When I write about films, it is usually not to review them as works of art, but rather to explore and expand on one or more of the messages or insights that the films have given me, in order to share them – the core purpose of writing a blog, of course. And one of the sudden and powerful insights I had when watching The Revenant was an understanding of why so many people in the US feel it is their right to carry guns, and what this suggests to us about what we can do to seek to eliminate gun violence – or any violence – in the future. It didn’t make me think it was ok to carry guns, but it did make me understand it, very forcefully, at a deeper level than I have ever done before.

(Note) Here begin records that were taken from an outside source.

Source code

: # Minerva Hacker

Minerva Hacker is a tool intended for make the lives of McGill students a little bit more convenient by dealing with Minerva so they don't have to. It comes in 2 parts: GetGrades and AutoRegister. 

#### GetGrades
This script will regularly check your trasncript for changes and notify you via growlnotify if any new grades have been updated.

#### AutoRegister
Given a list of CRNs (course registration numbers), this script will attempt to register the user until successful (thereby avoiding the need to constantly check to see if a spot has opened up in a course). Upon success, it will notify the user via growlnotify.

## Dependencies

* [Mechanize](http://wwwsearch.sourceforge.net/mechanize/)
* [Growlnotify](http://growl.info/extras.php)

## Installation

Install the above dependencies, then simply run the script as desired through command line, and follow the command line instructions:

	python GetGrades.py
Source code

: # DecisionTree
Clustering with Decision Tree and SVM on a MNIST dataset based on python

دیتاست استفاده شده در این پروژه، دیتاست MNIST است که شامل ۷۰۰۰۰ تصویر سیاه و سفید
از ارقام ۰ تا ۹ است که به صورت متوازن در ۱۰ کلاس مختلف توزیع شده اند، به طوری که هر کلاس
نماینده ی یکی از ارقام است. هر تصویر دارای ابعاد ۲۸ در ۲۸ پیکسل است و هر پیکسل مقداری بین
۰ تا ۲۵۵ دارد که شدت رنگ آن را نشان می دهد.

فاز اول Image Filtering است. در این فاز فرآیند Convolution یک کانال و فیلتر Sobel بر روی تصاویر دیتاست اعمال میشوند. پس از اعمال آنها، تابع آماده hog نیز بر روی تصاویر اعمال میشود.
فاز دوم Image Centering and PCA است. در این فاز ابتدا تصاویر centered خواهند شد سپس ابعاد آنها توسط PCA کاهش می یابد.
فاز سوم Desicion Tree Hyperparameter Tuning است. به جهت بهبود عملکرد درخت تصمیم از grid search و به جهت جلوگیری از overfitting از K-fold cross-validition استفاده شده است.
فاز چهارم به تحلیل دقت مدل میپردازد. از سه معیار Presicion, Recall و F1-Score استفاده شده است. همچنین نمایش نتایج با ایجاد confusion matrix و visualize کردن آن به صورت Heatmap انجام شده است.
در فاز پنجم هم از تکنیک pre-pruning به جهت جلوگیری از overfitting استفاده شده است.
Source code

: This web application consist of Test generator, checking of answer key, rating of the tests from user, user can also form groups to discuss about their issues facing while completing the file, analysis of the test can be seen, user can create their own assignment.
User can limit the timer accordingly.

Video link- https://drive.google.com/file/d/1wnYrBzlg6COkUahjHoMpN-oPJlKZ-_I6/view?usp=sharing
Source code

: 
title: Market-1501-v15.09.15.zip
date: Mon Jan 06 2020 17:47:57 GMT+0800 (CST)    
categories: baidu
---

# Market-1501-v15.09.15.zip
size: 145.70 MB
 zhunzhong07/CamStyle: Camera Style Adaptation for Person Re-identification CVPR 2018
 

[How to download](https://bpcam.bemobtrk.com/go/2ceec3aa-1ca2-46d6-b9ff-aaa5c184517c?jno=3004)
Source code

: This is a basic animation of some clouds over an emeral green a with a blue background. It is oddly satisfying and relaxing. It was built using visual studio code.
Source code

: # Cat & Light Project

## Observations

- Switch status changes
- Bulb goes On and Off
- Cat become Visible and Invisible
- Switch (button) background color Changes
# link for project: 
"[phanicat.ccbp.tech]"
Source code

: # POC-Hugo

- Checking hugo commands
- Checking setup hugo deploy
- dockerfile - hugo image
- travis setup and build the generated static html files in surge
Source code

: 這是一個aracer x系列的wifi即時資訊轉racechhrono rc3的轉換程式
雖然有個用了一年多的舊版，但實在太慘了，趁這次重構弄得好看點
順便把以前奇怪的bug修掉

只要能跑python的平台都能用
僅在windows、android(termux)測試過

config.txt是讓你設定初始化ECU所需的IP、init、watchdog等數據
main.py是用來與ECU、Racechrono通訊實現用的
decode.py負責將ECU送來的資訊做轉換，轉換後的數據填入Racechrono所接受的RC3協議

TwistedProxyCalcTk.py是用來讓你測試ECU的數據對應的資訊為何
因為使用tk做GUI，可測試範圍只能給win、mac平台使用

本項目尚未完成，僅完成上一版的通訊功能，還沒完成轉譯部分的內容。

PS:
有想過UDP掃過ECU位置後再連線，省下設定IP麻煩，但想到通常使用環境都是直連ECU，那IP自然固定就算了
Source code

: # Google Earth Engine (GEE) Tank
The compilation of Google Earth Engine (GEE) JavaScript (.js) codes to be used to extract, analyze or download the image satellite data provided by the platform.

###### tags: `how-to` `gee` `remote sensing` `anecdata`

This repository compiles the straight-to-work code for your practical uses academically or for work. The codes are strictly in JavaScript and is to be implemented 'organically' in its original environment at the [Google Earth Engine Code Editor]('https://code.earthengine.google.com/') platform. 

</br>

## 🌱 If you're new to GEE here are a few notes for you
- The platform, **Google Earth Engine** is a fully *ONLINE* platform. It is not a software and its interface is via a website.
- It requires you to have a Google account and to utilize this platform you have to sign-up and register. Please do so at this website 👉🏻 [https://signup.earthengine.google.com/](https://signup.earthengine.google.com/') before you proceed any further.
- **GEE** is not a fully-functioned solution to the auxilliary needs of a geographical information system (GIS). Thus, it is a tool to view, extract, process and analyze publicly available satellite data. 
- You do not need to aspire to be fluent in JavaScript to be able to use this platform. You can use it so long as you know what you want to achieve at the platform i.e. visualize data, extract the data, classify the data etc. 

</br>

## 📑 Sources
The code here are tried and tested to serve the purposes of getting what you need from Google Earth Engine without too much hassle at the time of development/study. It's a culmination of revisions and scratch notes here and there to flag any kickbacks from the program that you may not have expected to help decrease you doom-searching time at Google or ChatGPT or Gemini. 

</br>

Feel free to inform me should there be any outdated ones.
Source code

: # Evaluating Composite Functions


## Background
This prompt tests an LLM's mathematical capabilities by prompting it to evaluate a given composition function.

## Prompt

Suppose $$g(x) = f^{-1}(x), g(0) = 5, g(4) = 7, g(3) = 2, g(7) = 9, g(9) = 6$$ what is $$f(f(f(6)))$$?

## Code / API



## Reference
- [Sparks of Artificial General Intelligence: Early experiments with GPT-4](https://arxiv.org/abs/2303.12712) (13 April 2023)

In one scene, Leonardo DiCaprio’s character is asked if he did in fact kill an officer. His response: ‘I just killed the man who was trying to kill my boy’. By that stage in the film we are so bought into his character that we absorb his point of view entirely – and even though we know it is wrong to kill, we understand – really understand, in a way that might shock us – why he did it, and the primal power of family love, and the need to protect those we love, and, perhaps, love itself. If carrying a gun makes this more possible – as clearly, many millions of Americans believe it does – then why should we stand in their way?

To come to this conclusion, however, would be to miss the opportunity to use this understanding – deeply rooted in the memories of fighting for survival in a time of history which The Revenant does not attempt to sanitise – to move forward in our understandings and our actions, to help make the world a better place than it was in the fur-trapping, frontier-land, pioneer era of American history. For one thing is absolutely without question – we cannot change the past. We can only use our understandings of the past to help change our present and our future, and if we do not at least try to move on from the past, by doing things differently, then we are not – to my mind, at least – doing what we could be doing as human beings to advance and to move us all forward to a higher plane of existence, on which we care as much for others as we do for ourselves, and where we actively seek to contribute to making the world a better place. When we understand more about human history, and the motives and experiences of our forebears, we can build on this understanding to create new and powerful solutions for the future.

The Revenant is not really about a man coming back, as its French-derived title suggests. It is about a man moving forward in life, by clinging on to it – at times literally – with his fingernails. It teaches us about the past and in so doing, points us to the future. When you watch it again, watch it with this in mind.